[[ EXTRACTED RECORDS open ]]

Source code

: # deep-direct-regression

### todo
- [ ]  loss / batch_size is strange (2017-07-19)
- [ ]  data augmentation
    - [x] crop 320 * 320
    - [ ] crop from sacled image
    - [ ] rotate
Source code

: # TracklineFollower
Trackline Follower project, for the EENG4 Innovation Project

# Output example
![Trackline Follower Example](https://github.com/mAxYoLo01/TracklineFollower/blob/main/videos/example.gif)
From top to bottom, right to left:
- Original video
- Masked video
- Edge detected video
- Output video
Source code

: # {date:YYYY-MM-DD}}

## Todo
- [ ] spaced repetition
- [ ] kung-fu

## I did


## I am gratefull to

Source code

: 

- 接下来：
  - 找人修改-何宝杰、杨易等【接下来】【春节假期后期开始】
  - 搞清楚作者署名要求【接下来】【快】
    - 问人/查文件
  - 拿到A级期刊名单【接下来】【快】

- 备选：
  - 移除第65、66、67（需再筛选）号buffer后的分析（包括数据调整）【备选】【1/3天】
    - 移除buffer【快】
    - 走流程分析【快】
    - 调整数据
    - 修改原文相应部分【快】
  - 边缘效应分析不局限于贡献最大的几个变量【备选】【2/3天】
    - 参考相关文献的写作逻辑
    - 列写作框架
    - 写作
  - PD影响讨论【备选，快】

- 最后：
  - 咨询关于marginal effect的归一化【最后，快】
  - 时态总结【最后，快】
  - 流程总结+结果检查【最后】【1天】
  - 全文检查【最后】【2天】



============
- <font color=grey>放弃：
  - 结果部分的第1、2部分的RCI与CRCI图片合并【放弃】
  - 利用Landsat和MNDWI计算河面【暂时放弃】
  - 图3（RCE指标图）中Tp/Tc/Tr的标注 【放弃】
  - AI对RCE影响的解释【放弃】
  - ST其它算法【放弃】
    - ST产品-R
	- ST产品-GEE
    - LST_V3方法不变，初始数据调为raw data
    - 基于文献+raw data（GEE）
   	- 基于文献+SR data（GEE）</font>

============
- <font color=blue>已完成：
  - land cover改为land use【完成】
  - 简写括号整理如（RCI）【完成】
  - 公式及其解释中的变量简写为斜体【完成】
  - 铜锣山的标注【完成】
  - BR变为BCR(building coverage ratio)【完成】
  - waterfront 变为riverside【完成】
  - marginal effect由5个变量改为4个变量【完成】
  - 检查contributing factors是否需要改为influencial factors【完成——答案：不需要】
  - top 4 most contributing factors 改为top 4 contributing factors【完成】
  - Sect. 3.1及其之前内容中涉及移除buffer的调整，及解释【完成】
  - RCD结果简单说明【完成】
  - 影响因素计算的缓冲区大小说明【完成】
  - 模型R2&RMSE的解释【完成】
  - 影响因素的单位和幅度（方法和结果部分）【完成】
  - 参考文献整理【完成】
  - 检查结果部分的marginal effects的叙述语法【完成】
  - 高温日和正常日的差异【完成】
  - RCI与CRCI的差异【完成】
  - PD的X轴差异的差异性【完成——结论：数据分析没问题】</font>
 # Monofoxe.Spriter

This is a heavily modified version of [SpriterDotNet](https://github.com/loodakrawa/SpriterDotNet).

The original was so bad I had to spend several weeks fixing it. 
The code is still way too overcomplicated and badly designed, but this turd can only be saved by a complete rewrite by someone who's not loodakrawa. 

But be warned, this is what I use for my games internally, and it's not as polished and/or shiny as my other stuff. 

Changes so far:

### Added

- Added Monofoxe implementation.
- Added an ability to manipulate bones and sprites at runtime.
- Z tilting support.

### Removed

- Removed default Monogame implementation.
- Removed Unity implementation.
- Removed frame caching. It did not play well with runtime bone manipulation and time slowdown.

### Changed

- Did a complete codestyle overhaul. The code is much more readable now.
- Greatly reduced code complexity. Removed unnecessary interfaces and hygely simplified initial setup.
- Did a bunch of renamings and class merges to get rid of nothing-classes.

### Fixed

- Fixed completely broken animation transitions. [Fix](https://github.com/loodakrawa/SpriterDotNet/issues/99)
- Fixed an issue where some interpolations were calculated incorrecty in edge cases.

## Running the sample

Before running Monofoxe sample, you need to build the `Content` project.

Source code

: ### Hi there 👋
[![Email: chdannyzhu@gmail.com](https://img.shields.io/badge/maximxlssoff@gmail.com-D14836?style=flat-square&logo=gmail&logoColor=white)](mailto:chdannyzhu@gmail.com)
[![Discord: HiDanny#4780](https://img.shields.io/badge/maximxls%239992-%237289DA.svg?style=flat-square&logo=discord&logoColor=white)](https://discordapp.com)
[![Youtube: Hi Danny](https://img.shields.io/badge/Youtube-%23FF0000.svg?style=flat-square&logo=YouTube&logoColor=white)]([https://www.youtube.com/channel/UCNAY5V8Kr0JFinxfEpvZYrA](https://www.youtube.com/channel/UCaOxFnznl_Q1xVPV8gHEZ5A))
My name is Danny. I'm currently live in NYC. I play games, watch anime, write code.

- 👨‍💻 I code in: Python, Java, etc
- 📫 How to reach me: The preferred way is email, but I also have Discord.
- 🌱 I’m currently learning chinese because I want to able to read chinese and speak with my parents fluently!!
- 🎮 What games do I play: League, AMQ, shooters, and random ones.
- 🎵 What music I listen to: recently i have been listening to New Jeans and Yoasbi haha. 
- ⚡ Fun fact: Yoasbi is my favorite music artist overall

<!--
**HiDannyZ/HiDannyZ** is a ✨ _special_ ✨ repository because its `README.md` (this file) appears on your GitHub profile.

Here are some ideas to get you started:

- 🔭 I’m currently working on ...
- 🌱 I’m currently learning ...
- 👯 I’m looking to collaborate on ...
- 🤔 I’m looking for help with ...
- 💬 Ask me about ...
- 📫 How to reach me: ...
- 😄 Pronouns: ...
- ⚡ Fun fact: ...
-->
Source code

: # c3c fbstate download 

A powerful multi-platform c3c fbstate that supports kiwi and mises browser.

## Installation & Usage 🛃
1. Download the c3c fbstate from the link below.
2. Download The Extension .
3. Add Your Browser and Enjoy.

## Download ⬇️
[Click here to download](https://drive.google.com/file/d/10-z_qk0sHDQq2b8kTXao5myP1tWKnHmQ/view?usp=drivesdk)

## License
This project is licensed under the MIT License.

[[ EXTRACTED RECORDS closed ]]
[[ EXTRACTED RECORDS open ]]

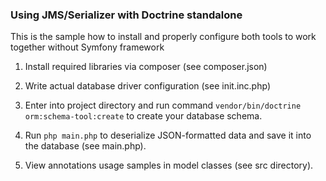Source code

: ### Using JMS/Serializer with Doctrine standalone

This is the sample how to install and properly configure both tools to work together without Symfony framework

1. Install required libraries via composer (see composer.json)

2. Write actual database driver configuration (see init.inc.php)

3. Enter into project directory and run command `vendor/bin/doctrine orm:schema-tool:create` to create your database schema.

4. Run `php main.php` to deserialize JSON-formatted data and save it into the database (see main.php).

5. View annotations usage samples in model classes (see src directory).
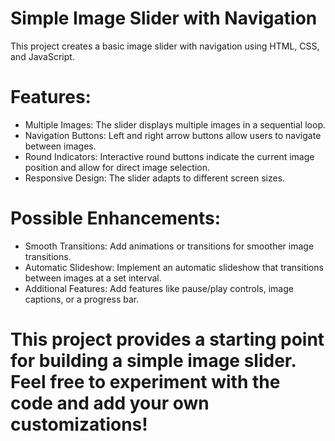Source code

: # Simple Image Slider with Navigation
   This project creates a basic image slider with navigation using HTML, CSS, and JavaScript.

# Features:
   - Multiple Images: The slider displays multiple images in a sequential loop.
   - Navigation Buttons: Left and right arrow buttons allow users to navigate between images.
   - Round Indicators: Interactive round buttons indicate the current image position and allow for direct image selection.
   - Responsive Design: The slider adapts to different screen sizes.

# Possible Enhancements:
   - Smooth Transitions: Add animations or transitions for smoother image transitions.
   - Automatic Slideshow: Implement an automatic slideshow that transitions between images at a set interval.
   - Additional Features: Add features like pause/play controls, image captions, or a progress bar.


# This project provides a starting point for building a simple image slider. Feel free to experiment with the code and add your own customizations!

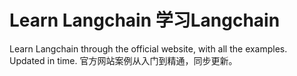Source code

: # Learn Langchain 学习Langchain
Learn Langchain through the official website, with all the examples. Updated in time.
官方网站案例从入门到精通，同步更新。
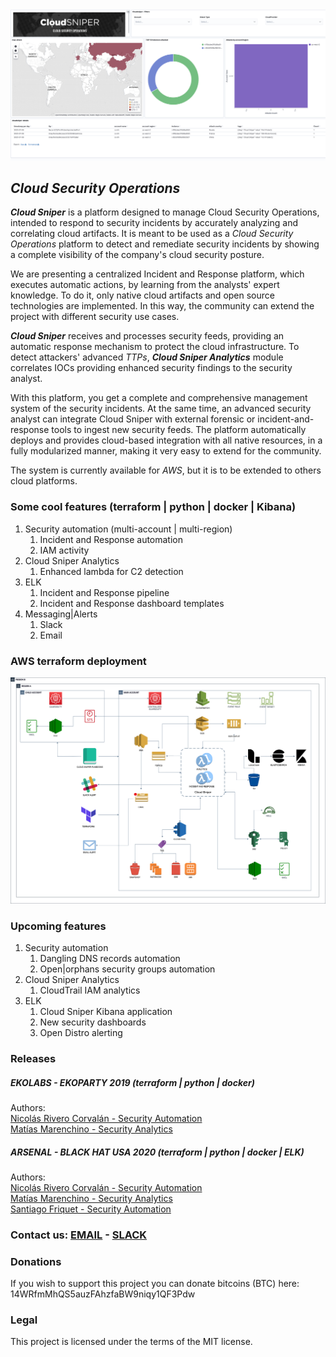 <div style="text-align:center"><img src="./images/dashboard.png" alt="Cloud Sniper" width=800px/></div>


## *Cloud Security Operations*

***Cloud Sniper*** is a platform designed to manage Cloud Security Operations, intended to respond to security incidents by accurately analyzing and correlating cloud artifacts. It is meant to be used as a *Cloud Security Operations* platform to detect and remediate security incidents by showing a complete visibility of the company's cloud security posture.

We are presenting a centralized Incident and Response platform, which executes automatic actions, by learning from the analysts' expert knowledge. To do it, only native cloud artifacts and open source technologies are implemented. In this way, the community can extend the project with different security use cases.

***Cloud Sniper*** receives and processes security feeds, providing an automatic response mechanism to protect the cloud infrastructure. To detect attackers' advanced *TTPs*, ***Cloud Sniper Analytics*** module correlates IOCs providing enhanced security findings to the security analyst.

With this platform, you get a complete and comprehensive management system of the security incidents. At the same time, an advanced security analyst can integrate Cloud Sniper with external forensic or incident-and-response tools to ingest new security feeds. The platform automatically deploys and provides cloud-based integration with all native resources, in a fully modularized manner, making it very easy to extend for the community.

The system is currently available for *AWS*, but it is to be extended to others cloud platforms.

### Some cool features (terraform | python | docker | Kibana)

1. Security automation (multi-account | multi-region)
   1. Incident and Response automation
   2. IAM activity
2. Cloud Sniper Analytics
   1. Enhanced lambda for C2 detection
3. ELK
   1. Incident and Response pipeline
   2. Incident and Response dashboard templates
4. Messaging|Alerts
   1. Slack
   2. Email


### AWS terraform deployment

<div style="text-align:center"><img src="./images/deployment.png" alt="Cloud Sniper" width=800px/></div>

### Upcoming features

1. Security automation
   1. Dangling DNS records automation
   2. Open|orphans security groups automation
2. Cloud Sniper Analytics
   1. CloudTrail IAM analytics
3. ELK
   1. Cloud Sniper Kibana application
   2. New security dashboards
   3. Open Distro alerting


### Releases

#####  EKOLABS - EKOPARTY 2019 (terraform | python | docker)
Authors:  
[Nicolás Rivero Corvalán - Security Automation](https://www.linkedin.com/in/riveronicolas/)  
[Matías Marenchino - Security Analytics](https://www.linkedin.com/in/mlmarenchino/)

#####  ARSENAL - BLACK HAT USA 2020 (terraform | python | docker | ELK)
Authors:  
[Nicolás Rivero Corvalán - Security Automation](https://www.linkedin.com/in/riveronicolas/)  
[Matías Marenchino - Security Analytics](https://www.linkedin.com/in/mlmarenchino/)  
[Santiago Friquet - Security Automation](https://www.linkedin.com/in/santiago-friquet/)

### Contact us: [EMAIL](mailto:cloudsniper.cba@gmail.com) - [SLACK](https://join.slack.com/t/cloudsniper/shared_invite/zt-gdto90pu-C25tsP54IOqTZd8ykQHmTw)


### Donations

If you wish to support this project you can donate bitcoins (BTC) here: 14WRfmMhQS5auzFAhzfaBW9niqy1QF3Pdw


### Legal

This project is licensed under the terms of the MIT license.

[[ EXTRACTED RECORDS closed ]]
[[ EXTRACTED RECORDS open ]]

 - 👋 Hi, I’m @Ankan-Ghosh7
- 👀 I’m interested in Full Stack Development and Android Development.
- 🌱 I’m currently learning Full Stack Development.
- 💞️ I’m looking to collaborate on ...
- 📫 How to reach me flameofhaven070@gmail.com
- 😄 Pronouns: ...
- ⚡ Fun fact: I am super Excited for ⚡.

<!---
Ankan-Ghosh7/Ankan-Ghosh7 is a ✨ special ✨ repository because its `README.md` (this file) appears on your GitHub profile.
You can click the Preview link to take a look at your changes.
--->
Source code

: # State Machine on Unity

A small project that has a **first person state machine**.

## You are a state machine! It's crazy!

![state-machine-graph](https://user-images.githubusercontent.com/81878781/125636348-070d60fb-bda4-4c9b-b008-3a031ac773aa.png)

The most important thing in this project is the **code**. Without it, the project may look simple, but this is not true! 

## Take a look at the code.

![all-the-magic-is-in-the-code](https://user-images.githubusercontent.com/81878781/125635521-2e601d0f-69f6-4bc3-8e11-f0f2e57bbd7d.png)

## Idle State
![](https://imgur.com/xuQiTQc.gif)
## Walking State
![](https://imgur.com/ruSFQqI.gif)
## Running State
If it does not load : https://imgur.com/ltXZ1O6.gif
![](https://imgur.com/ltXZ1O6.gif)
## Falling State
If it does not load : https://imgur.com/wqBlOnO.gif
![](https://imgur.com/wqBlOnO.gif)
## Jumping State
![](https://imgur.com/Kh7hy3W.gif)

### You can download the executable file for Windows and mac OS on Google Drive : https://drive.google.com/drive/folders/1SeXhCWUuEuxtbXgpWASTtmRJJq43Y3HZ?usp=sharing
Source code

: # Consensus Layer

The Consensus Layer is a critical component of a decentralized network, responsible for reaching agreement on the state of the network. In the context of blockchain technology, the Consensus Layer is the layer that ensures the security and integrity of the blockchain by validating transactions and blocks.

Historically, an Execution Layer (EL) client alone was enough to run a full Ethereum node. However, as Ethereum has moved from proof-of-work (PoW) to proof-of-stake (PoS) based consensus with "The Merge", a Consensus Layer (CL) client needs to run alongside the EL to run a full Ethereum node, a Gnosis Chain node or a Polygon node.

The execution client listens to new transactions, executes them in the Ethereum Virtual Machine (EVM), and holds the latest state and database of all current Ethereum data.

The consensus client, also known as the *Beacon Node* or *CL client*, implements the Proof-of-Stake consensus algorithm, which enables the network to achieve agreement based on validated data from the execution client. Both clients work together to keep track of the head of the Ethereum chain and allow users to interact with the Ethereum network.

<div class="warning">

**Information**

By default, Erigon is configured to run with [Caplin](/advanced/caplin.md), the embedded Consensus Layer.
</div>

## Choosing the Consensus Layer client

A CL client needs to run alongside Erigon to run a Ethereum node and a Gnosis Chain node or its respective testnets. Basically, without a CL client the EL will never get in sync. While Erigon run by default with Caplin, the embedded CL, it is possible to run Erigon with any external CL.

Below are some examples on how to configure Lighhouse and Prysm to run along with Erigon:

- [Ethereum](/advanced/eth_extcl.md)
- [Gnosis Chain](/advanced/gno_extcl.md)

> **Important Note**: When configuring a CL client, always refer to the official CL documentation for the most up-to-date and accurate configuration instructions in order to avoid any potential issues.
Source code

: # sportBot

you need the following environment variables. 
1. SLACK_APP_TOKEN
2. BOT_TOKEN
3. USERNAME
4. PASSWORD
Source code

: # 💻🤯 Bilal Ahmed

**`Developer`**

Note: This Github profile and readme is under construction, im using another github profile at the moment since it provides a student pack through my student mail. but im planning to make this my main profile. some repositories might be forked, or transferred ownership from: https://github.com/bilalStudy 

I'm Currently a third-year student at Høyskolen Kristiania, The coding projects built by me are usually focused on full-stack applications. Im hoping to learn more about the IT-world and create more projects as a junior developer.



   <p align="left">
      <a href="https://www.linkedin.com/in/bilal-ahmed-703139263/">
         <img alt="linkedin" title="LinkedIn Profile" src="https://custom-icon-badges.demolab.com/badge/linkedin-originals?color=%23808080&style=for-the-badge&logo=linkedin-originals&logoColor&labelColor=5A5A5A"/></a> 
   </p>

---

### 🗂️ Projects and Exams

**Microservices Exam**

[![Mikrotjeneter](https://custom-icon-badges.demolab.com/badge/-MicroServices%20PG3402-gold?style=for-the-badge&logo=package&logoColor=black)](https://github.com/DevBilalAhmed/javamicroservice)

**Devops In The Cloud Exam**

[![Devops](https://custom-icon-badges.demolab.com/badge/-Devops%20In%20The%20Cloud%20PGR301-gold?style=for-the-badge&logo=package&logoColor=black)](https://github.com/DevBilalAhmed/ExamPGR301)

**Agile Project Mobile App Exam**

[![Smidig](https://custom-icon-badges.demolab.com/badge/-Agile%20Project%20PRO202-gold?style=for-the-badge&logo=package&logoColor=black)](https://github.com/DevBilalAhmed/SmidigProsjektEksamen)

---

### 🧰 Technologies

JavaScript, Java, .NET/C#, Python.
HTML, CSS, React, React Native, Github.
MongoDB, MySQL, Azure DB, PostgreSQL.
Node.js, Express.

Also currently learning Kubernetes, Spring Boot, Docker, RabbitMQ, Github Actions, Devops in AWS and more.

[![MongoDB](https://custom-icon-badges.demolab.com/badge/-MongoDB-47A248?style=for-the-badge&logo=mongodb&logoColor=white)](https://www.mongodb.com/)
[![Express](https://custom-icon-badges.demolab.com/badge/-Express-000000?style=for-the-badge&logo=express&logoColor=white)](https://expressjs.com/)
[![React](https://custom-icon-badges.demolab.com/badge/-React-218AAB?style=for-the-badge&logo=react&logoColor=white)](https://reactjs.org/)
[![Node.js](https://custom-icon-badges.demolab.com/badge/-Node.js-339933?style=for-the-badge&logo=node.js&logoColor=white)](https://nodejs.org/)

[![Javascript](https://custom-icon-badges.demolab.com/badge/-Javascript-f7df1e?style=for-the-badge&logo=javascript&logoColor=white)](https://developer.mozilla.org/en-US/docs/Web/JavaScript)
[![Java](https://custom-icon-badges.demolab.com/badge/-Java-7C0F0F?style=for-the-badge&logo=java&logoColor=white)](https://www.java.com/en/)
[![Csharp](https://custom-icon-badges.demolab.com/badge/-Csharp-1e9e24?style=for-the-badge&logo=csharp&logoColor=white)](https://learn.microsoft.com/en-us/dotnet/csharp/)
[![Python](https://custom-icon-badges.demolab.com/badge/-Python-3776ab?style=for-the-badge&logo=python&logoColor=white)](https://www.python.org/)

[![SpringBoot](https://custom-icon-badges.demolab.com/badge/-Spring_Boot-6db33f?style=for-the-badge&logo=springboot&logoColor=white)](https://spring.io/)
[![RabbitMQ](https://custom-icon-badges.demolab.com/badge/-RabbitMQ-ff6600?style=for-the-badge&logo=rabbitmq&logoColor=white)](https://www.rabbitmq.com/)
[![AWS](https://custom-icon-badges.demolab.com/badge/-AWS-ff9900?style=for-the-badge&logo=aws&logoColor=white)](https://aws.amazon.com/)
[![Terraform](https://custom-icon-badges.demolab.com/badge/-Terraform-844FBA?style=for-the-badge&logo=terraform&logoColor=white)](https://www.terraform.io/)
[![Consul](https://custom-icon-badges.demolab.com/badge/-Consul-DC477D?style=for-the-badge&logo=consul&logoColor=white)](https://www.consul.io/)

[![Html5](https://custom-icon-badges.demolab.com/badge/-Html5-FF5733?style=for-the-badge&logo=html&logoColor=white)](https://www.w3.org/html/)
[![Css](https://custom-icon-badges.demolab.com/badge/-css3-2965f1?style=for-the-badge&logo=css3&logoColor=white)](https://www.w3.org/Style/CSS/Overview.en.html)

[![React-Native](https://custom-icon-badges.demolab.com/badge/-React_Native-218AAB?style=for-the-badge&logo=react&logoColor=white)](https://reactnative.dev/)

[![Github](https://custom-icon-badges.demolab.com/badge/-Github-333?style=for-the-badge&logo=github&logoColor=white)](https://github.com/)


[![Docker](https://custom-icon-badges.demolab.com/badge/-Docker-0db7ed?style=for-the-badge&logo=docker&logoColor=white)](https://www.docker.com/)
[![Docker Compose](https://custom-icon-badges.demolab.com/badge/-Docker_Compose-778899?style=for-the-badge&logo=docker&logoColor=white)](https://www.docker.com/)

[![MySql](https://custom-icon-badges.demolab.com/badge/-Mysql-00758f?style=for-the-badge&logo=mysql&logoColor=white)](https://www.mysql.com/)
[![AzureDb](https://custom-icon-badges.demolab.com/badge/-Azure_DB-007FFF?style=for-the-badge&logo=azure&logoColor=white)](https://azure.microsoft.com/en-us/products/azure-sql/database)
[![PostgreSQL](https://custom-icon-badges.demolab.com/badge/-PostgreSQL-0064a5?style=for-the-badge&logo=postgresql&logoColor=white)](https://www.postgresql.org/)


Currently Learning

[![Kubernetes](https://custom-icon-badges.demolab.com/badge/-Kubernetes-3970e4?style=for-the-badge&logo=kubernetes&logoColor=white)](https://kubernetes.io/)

[[ EXTRACTED RECORDS closed ]]

* AIM OF THE TASK:
Set down exactly the lines of the data above, beginning with the line that has "4. Messaging|Alerts" and ending with the line that has "This project is licensed under the terms", and no others.

* EXERCISE ANSWER:
4. Messaging|Alerts
   1. Slack
   2. Email


### AWS terraform deployment

<div style="text-align:center"><img src="./images/deployment.png" alt="Cloud Sniper" width=800px/></div>

### Upcoming features

1. Security automation
   1. Dangling DNS records automation
   2. Open|orphans security groups automation
2. Cloud Sniper Analytics
   1. CloudTrail IAM analytics
3. ELK
   1. Cloud Sniper Kibana application
   2. New security dashboards
   3. Open Distro alerting


### Releases

#####  EKOLABS - EKOPARTY 2019 (terraform | python | docker)
Authors:  
[Nicolás Rivero Corvalán - Security Automation](https://www.linkedin.com/in/riveronicolas/)  
[Matías Marenchino - Security Analytics](https://www.linkedin.com/in/mlmarenchino/)

#####  ARSENAL - BLACK HAT USA 2020 (terraform | python | docker | ELK)
Authors:  
[Nicolás Rivero Corvalán - Security Automation](https://www.linkedin.com/in/riveronicolas/)  
[Matías Marenchino - Security Analytics](https://www.linkedin.com/in/mlmarenchino/)  
[Santiago Friquet - Security Automation](https://www.linkedin.com/in/santiago-friquet/)

### Contact us: [EMAIL](mailto:cloudsniper.cba@gmail.com) - [SLACK](https://join.slack.com/t/cloudsniper/shared_invite/zt-gdto90pu-C25tsP54IOqTZd8ykQHmTw)


### Donations

If you wish to support this project you can donate bitcoins (BTC) here: 14WRfmMhQS5auzFAhzfaBW9niqy1QF3Pdw


### Legal

This project is licensed under the terms of the MIT license.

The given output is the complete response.